A generous grant from the William and Flora Hewlett Foundation allowed SREB to launch an initiative in 2020 to raise awareness and encourage adoption of OER: free, high-quality textbooks and materials that can be used in K-12 and college classrooms.
The grant made the inaugural SREB conference possible.
During the event prominent leaders in higher education spoke of OER as a growing student success strategy.
Keynote speakers Kim Hunter Reed, the commissioner of higher education in Louisiana and an SREB Board member, and Richard Sebastian, the director of open and digital learning at Achieving the Dream, a national community college organization, shared with the audience how OER can improve access and equity in education.
Not only can OER save students money as they pursue college and technical degrees, it can direct students to additional vetted sources of information that can be updated and shared in new ways, the speakers said.
A rising profile for OER
SREB is the nation’s only regional education compact that works in K-12 as well in higher education.

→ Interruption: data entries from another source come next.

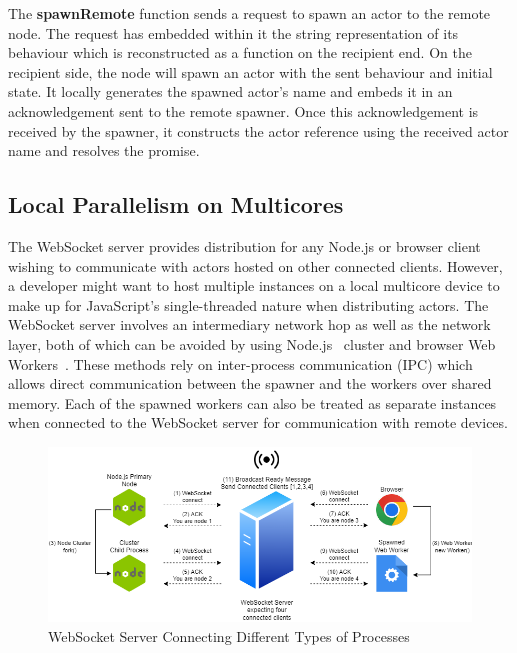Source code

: \documentclass[oneside]{um-fict}
\begin{document}
The \textbf{spawnRemote} function sends a request to spawn an actor to the remote node. The request has embedded within it the string representation of its behaviour which is reconstructed as a function on the recipient end. On the recipient side, the node will spawn an actor with the sent behaviour and initial state. It locally generates the spawned actor's name and embeds it in an acknowledgement sent to the remote spawner. Once this acknowledgement is received by the spawner, it constructs the actor reference using the received actor name and resolves the promise.
\subsection{Local Parallelism on Multicores}
The WebSocket server provides distribution for any Node.js or browser client wishing to communicate with actors hosted on other connected clients. However, a developer might want to host multiple instances on a local multicore device to make up for JavaScript's single-threaded nature when distributing actors. The WebSocket server involves an intermediary network hop as well as the network layer, both of which can be avoided by using Node.js~\cite{nodejs} cluster and browser Web Workers~\cite{webworkers}. These methods rely on inter-process communication (IPC) which allows direct communication between the spawner and the workers over shared memory. Each of the spawned workers can also be treated as separate instances when connected to the WebSocket server for communication with remote devices.

\begin{figure}[H]
    \begin{centering}
        \includegraphics[width=\textwidth]{resources/websocketconnectioncomplex.png}
        \caption{WebSocket Server Connecting Different Types of Processes}\label{fig:websocketconnectioncomplex}
    \end{centering}
\end{figure}
\end{document}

As such, the conference focused on how OER can make dual enrollment and career and technical education courses more widely available in schools across the South and the nation.

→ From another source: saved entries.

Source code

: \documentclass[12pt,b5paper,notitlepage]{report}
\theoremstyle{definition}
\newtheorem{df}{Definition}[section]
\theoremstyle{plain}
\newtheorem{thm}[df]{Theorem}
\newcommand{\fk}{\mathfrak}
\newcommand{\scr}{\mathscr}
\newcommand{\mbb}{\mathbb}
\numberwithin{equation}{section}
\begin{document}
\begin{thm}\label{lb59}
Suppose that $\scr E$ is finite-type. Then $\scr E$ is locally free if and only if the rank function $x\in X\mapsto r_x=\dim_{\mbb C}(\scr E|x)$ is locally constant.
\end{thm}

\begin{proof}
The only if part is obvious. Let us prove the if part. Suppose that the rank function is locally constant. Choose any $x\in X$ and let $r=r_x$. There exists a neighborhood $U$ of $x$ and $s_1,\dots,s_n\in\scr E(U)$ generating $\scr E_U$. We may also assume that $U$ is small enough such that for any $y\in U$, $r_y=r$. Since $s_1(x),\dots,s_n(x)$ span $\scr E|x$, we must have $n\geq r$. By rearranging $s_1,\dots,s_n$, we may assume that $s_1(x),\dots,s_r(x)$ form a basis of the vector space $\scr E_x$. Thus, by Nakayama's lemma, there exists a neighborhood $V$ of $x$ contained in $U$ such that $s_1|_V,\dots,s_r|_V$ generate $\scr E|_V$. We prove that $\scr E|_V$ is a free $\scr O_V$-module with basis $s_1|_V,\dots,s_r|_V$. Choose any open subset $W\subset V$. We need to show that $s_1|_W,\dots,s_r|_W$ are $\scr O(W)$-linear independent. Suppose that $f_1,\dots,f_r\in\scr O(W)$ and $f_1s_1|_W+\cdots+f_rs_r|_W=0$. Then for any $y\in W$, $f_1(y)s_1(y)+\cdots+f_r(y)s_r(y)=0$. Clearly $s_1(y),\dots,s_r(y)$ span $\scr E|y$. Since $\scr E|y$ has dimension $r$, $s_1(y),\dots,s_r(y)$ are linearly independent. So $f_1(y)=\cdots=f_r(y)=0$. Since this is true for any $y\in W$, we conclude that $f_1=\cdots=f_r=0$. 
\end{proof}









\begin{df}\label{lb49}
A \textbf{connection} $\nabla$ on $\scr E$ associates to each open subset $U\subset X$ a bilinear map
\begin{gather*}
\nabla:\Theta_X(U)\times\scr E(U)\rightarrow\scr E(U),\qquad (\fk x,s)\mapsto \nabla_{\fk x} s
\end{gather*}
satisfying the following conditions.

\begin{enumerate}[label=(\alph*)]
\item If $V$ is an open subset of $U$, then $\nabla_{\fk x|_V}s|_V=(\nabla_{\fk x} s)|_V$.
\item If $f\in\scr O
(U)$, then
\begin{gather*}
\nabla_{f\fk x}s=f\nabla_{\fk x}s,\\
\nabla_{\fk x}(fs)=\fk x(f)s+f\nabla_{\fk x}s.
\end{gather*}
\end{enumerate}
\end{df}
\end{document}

Teachers, state dual enrollment directors, college faculty members and higher education administrators also shared emerging and promising practices in developing OER to provide more avenues for student success.
Open Licensing with Creative Commons: Webinar >
SREB President Stephen Pruitt joined Stevie Lawrence, SREB vice president of postsecondary education, and Dale Winkler, SREB vice president of school improvement, in presenting at the conference on the need to approach OER and dual enrollment more seamlessly in K-12, postsecondary, and career and technical education.

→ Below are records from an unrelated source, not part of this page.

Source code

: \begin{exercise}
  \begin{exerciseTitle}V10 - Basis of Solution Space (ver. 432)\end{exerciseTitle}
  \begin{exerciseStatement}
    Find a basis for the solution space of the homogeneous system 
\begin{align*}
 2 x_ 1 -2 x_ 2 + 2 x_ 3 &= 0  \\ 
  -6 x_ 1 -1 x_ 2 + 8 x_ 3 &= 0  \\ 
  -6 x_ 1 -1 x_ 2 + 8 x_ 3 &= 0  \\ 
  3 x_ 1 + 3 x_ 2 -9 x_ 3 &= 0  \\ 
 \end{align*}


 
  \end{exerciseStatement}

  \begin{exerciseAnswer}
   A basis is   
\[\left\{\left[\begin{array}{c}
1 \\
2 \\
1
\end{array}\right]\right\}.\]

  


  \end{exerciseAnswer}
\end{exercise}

Offering strategies for OER funding at the state level, state Senator Royce West of Texas passionately discussed legislation he sponsored to increase awareness and use of OER and dual enrollment in K-12 and postsecondary education.
Collaborating across the nation
The partnership among all four of the country’s regional education compacts gave the event a national scope.
The National Consortium of Open Educational Resources brings together the four regional education compacts that participate in the the Hewlett Foundation grant, and representatives from each shared information on OER efforts in their region: Charlotte Dailey of SREB; Annika Many of the Midwestern Higher Education Compact; Lindsey Gumb of the New England Board of Higher Education; Liliana Diaz of the Western Interstate Compact for Higher Education; and Tanya Spilovoy, who heads the national consortium.
More workshops coming soon
Looking ahead, a series of SREB webinars will further inform education leaders on all the elements of expanding OER to help more students succeed in college courses — starting in high school.
While last summer’s SREB webinars focused on the fundamentals of OER — affordability, access, and equity — this year’s will offer information on searching for and using OER, how to manage the open-licensing process for OER, and how schools can expand OER in dual enrollment and CTE courses.
The May 18 webinar will feature an expert from Creative Commons who will describe how states, colleges and schools can manage open licensing of OER, ensuring the quality of textbooks and other materials. Future webinars will highlight an affordable learning hub for HBCUs, how OER is making college more affordable in Georgia and more. Visit our SREB webinars page for details.
SREB will continue to promote the most effective and promising OER work in our region and work to build greater awareness of OER. We look forward to spreading the news of how OER can help more students in the South and the nation succeed in college courses.